Dataset entries:
#####

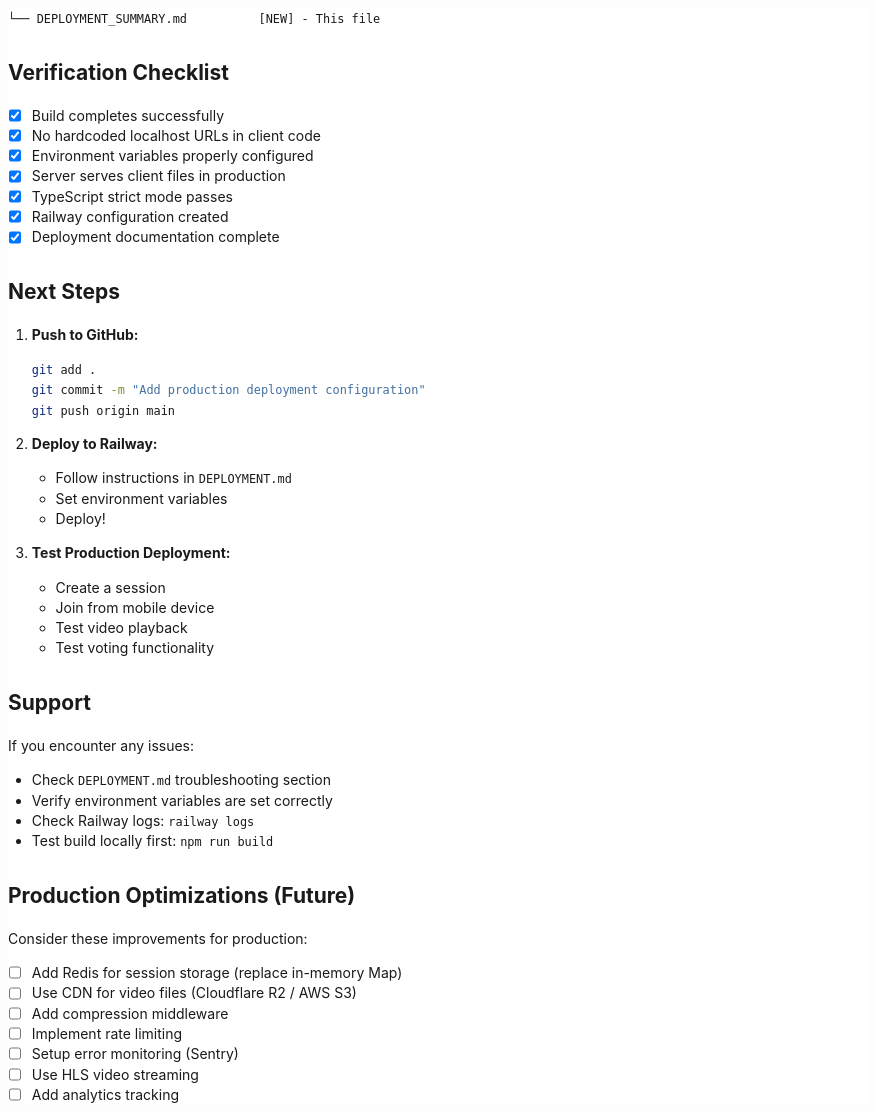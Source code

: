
 ```
└── DEPLOYMENT_SUMMARY.md          [NEW] - This file
```

## Verification Checklist

- [x] Build completes successfully
- [x] No hardcoded localhost URLs in client code
- [x] Environment variables properly configured
- [x] Server serves client files in production
- [x] TypeScript strict mode passes
- [x] Railway configuration created
- [x] Deployment documentation complete

## Next Steps

1. **Push to GitHub:**
   ```bash
   git add .
   git commit -m "Add production deployment configuration"
   git push origin main
   ```

2. **Deploy to Railway:**
   - Follow instructions in `DEPLOYMENT.md`
   - Set environment variables
   - Deploy!

3. **Test Production Deployment:**
   - Create a session
   - Join from mobile device
   - Test video playback
   - Test voting functionality

## Support

If you encounter any issues:
- Check `DEPLOYMENT.md` troubleshooting section
- Verify environment variables are set correctly
- Check Railway logs: `railway logs`
- Test build locally first: `npm run build`

## Production Optimizations (Future)

Consider these improvements for production:
- [ ] Add Redis for session storage (replace in-memory Map)
- [ ] Use CDN for video files (Cloudflare R2 / AWS S3)
- [ ] Add compression middleware
- [ ] Implement rate limiting
- [ ] Setup error monitoring (Sentry)
- [ ] Use HLS video streaming
- [ ] Add analytics tracking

#####

Problem to work on: When a line in the data contains the string "variables", copy that line.

Response:
- [x] Environment variables properly configured
   - Set environment variables
- Verify environment variables are set correctly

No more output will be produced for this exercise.